▸ **Task brief**
Below are the records. List every line holding the word "shifts".

▸ **Recorded information**

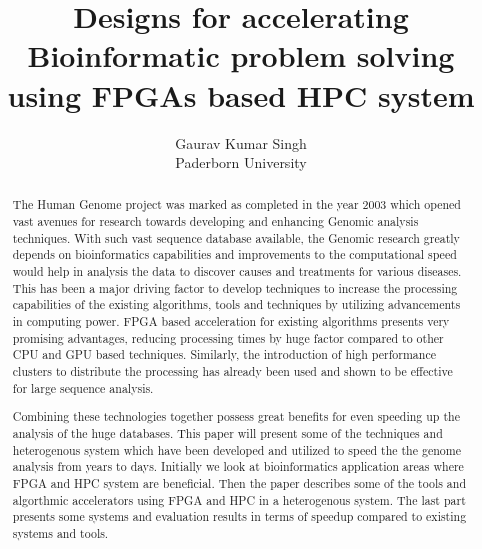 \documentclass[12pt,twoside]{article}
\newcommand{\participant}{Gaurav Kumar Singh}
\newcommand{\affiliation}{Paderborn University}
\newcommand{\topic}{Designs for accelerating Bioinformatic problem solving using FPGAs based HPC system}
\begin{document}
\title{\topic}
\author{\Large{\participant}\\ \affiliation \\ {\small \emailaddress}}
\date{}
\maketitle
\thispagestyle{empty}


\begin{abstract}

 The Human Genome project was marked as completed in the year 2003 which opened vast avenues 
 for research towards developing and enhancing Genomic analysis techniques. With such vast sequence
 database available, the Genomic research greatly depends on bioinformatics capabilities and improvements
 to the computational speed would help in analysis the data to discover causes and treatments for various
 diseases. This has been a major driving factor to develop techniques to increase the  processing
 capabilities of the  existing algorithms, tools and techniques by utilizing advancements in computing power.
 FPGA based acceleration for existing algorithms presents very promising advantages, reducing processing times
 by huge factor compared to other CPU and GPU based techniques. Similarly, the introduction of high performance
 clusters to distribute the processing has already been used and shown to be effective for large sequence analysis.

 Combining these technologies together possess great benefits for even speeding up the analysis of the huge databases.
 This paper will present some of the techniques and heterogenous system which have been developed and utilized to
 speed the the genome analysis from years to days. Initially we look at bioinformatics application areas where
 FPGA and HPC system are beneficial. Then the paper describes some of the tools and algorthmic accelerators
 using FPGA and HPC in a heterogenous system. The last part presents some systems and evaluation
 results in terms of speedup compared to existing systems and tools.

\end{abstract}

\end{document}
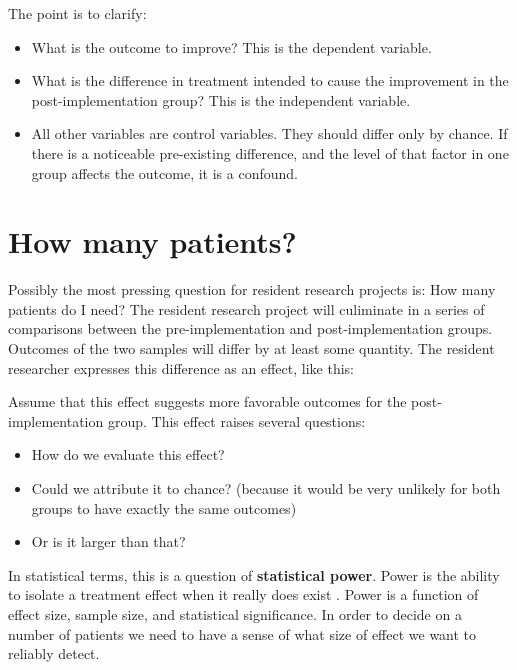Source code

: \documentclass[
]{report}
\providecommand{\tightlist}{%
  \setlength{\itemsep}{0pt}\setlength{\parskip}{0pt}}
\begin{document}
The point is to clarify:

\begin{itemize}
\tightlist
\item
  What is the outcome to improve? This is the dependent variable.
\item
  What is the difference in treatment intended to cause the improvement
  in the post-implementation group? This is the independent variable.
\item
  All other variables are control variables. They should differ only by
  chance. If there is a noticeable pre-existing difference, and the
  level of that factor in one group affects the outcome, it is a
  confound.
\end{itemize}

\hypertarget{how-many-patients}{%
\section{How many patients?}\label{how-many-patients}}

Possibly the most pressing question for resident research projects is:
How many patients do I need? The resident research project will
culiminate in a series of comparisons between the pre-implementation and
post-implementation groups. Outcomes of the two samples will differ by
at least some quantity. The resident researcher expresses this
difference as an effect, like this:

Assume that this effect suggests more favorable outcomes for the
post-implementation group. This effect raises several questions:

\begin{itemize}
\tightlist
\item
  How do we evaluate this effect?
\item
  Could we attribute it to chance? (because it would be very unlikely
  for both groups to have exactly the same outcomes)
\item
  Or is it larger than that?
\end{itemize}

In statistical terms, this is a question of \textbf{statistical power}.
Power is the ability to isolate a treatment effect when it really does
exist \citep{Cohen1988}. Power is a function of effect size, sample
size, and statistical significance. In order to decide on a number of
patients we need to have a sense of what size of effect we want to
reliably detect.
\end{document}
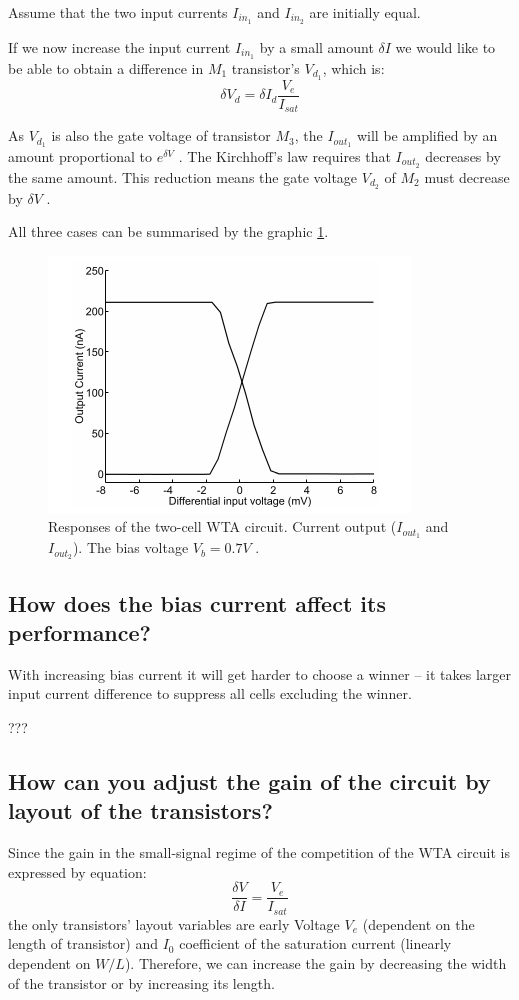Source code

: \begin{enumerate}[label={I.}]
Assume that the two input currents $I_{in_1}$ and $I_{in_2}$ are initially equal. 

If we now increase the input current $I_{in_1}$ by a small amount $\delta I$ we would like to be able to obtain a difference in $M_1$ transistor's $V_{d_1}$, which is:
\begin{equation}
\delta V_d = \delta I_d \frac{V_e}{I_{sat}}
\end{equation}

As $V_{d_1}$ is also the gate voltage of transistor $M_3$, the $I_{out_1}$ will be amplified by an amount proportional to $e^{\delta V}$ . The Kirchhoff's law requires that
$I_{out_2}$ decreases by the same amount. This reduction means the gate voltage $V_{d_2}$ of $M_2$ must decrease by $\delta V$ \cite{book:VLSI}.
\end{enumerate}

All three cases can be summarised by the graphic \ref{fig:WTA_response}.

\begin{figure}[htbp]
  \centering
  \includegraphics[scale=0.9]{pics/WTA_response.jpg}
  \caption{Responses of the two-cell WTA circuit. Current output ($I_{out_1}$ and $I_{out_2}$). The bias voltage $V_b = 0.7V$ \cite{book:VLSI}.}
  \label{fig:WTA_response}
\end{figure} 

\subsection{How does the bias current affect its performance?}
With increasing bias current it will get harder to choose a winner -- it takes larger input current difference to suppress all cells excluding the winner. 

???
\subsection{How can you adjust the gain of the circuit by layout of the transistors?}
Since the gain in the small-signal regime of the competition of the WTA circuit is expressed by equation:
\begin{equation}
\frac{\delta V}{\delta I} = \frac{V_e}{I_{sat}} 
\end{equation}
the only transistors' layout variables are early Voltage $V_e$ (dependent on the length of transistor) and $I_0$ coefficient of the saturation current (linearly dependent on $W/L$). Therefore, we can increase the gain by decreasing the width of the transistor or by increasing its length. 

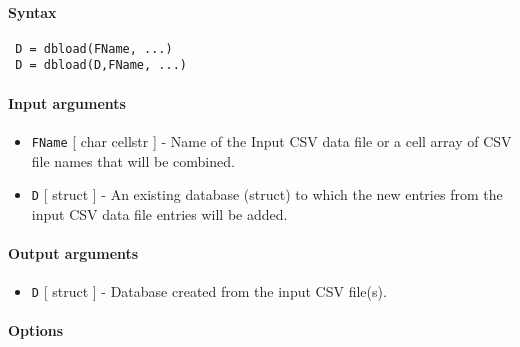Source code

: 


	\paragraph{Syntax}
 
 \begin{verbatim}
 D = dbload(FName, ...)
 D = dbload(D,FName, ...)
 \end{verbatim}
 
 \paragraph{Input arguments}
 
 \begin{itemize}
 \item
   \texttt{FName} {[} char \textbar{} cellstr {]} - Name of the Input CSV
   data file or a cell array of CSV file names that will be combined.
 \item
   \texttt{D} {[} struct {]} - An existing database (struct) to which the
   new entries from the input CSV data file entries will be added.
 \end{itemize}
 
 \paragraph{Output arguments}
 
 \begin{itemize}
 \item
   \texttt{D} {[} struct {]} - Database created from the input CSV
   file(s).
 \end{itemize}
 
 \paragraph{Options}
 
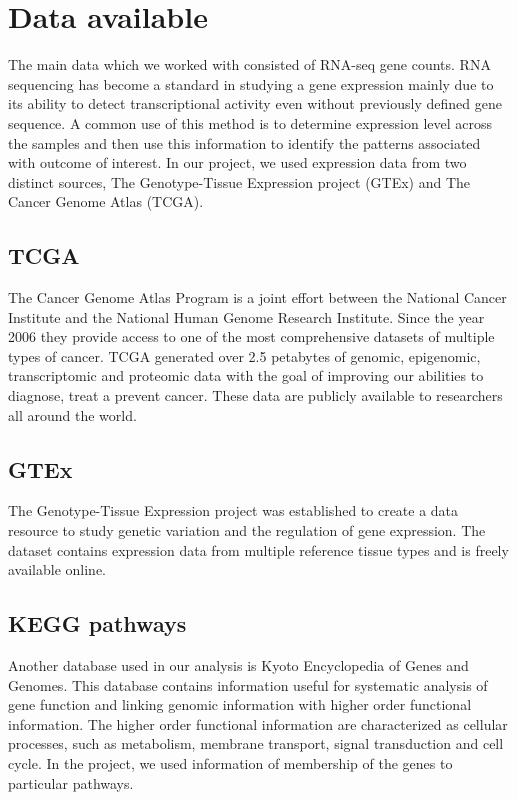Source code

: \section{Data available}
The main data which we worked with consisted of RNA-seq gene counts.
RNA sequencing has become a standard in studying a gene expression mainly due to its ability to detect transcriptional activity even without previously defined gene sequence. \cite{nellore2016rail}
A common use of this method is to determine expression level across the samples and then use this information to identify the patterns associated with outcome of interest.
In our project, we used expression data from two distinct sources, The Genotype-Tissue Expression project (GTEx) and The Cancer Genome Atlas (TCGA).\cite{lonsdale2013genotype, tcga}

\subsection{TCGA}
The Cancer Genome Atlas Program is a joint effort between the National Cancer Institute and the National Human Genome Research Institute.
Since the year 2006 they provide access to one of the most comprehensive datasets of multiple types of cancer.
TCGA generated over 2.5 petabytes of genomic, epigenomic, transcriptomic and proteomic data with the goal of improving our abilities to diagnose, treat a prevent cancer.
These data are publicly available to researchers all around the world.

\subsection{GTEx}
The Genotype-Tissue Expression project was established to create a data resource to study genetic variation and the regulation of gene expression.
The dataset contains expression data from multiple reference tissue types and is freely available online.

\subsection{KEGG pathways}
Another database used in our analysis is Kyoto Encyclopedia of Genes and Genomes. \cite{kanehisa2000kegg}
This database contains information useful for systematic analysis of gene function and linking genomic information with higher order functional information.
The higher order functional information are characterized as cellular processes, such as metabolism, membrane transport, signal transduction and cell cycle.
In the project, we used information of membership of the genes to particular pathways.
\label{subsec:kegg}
---
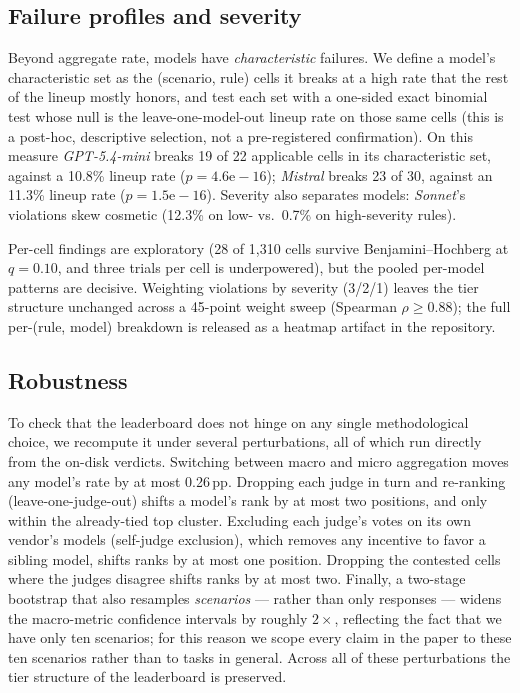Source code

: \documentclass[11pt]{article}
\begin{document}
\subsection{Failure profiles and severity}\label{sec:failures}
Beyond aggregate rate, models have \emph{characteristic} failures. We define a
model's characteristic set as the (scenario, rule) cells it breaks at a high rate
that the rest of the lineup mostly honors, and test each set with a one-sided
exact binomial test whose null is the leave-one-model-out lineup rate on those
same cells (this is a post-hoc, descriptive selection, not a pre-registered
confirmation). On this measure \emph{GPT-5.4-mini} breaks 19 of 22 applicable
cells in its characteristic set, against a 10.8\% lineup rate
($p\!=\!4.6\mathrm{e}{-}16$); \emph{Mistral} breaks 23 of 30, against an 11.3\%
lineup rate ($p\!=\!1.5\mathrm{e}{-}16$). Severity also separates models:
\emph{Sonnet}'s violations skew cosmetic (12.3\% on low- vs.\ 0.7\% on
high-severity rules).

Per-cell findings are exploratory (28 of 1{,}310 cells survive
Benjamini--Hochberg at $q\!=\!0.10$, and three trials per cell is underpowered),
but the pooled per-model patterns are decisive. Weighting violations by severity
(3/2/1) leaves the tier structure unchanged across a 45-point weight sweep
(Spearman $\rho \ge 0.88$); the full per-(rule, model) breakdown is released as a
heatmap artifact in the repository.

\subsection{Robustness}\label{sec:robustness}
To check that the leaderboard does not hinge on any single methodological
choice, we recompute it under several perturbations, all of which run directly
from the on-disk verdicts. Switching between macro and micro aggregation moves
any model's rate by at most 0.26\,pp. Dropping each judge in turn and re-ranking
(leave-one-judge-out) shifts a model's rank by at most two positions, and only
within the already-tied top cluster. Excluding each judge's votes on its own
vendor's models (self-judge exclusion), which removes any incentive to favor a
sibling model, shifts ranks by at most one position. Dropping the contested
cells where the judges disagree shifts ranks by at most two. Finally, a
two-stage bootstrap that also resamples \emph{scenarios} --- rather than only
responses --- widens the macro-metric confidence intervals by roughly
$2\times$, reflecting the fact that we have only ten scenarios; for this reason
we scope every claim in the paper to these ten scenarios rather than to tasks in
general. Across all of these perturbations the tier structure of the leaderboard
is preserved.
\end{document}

▸ **Output below**
(leave-one-judge-out) shifts a model's rank by at most two positions, and only
sibling model, shifts ranks by at most one position. Dropping the contested
cells where the judges disagree shifts ranks by at most two. Finally, a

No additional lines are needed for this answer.